From the records below, work out how many lines contain "codepen". Reply with that number alone.
+++
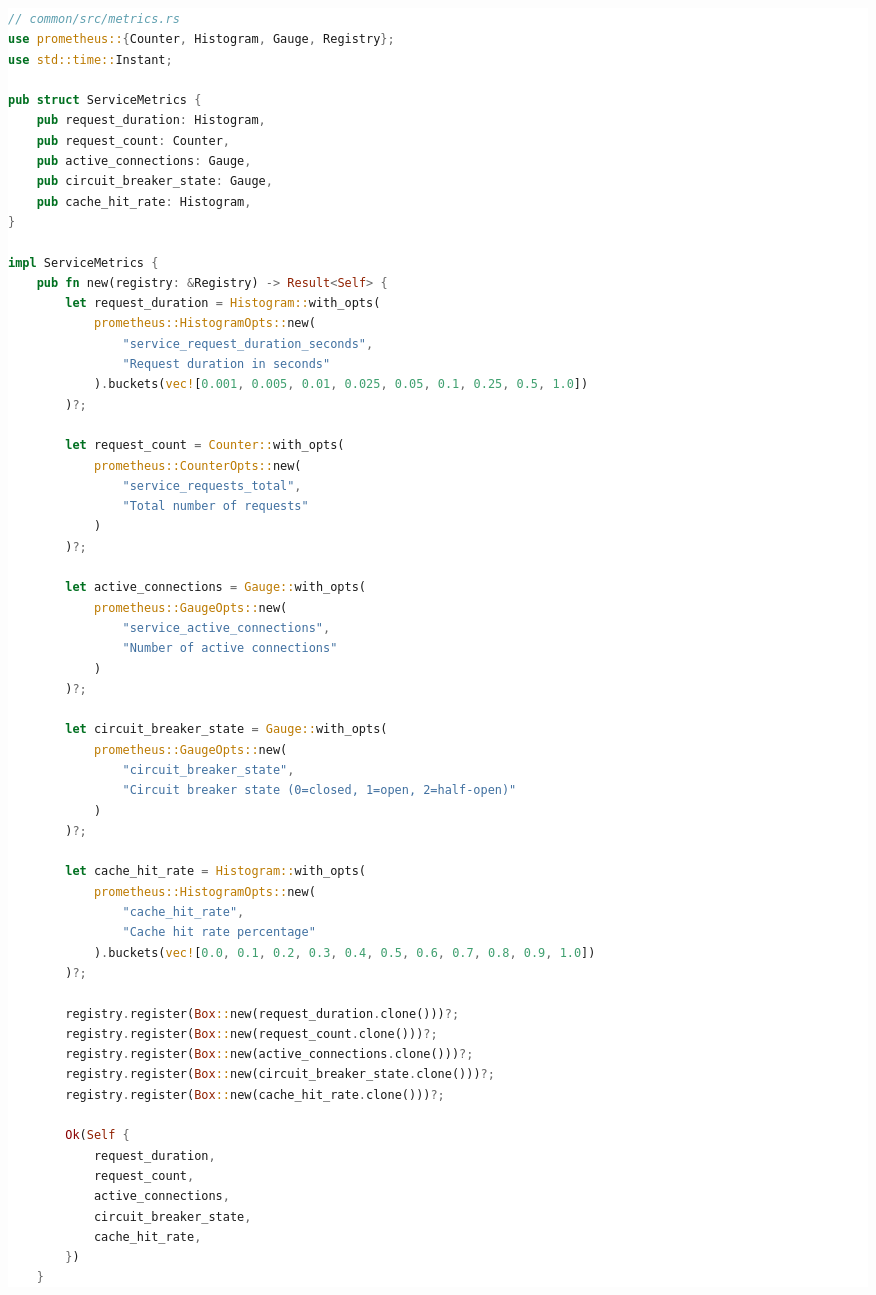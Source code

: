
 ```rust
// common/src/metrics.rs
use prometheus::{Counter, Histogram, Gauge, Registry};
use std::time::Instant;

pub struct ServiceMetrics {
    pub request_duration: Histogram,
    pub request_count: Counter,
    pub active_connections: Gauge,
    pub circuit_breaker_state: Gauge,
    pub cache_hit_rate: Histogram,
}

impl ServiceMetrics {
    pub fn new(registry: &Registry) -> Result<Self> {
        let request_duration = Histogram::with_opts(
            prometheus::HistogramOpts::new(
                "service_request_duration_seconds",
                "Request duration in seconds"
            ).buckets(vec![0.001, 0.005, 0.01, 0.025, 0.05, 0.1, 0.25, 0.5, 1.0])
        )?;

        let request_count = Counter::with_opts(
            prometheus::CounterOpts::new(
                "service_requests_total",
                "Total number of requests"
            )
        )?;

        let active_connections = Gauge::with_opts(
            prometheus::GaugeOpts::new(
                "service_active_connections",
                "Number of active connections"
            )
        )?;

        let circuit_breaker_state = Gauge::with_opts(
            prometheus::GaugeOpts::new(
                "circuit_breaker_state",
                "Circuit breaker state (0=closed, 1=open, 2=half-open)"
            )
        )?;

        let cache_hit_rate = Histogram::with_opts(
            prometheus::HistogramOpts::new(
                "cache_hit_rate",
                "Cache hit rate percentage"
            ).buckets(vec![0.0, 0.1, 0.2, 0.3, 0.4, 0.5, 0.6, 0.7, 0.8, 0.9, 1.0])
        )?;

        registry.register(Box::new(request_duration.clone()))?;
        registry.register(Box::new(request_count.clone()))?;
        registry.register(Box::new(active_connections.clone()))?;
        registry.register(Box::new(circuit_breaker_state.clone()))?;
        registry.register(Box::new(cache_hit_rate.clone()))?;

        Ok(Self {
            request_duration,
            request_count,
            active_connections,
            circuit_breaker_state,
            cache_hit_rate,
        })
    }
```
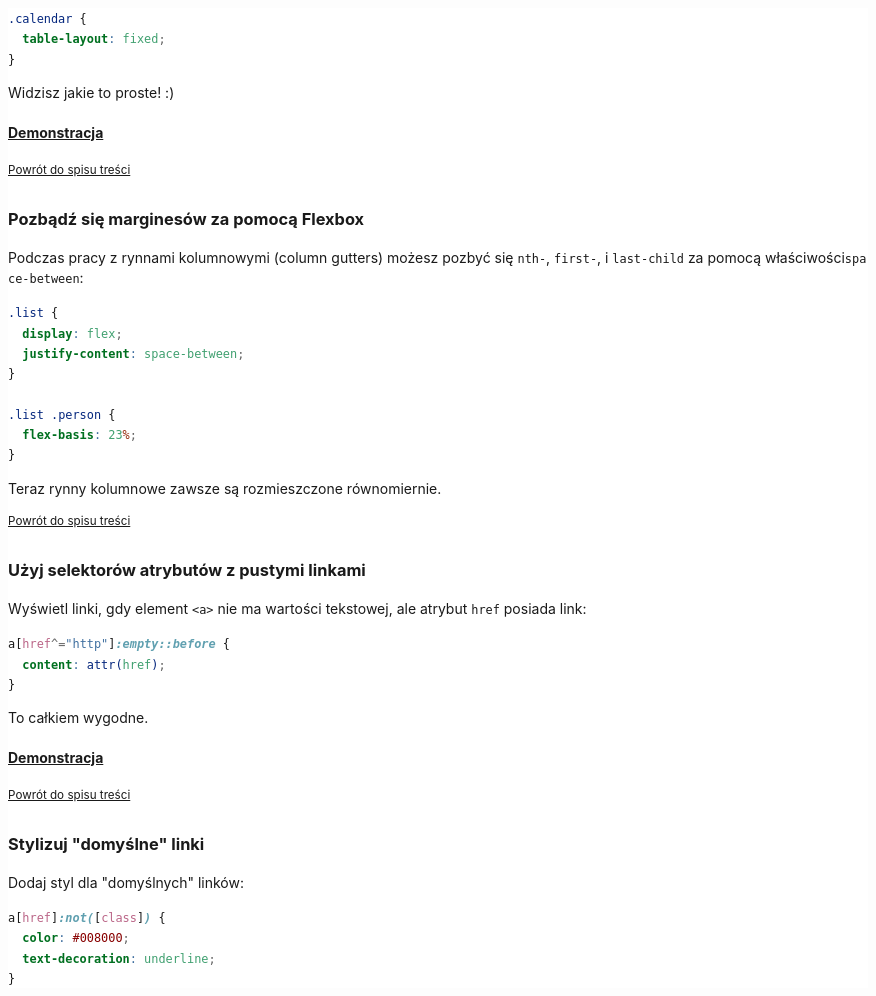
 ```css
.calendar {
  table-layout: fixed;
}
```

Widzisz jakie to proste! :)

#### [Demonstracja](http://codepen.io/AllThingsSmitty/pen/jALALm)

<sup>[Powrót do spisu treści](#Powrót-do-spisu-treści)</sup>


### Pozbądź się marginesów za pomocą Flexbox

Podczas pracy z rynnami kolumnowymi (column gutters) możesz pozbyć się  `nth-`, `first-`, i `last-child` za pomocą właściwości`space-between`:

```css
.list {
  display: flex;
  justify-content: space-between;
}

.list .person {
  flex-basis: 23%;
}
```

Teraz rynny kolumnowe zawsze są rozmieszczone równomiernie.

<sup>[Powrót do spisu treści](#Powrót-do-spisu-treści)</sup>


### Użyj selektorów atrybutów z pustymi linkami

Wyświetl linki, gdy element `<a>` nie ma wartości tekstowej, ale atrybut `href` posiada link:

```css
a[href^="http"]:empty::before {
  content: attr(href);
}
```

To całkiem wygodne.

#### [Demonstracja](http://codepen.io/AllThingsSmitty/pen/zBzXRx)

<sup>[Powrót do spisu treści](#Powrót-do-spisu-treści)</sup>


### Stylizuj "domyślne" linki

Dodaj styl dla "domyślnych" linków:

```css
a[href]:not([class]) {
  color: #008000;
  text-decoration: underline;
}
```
+++
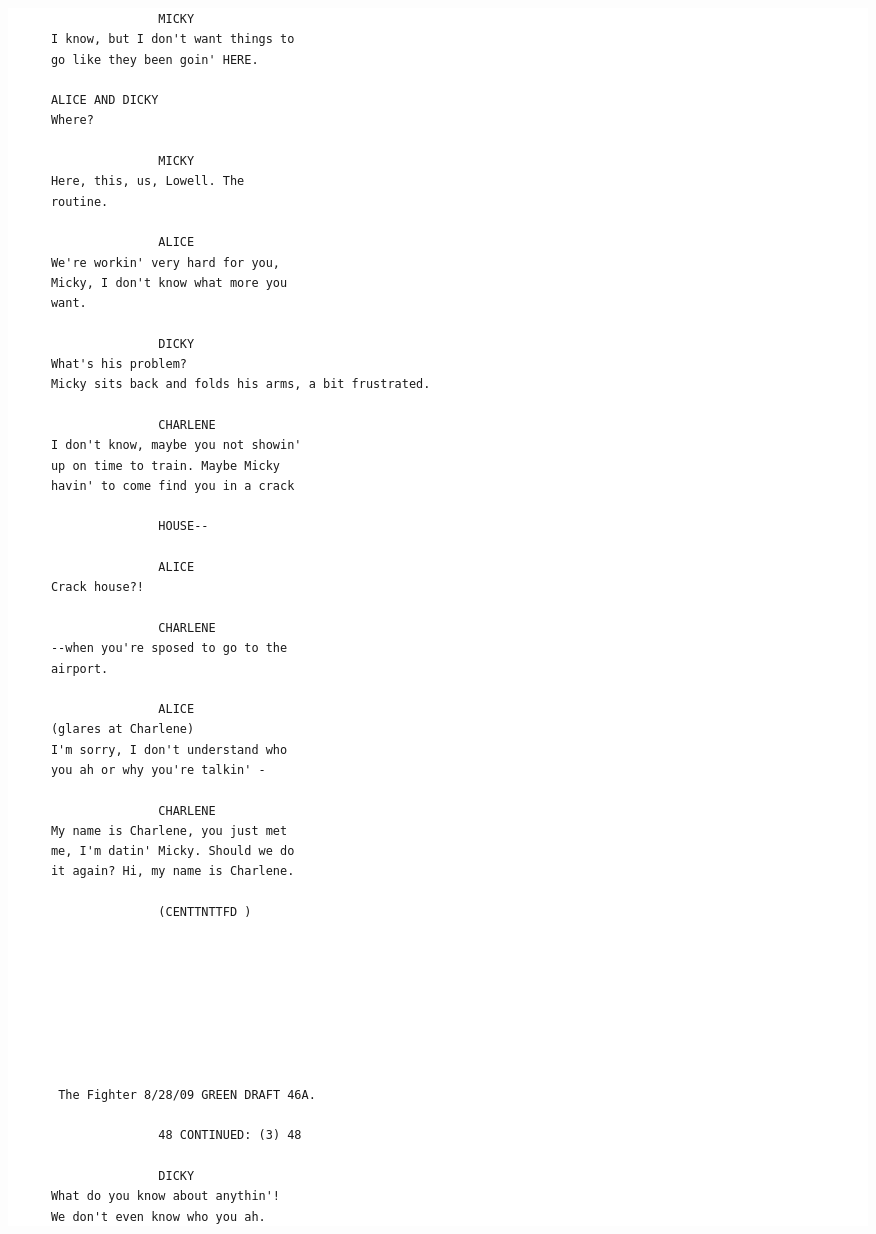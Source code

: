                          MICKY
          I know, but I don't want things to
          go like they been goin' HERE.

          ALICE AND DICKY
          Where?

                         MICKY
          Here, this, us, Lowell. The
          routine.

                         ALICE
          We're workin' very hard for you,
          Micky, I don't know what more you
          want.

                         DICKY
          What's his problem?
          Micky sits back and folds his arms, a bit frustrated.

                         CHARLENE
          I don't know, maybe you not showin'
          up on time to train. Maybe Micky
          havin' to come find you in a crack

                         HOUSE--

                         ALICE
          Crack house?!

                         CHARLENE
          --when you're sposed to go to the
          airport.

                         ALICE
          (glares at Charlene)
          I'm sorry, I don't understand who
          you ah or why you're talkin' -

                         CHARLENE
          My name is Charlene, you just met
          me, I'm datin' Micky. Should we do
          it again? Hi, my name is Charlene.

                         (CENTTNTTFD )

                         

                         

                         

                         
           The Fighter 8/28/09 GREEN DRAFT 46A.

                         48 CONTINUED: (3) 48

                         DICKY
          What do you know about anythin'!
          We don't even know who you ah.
+++
#### OUTPUT OF THE TASK:
2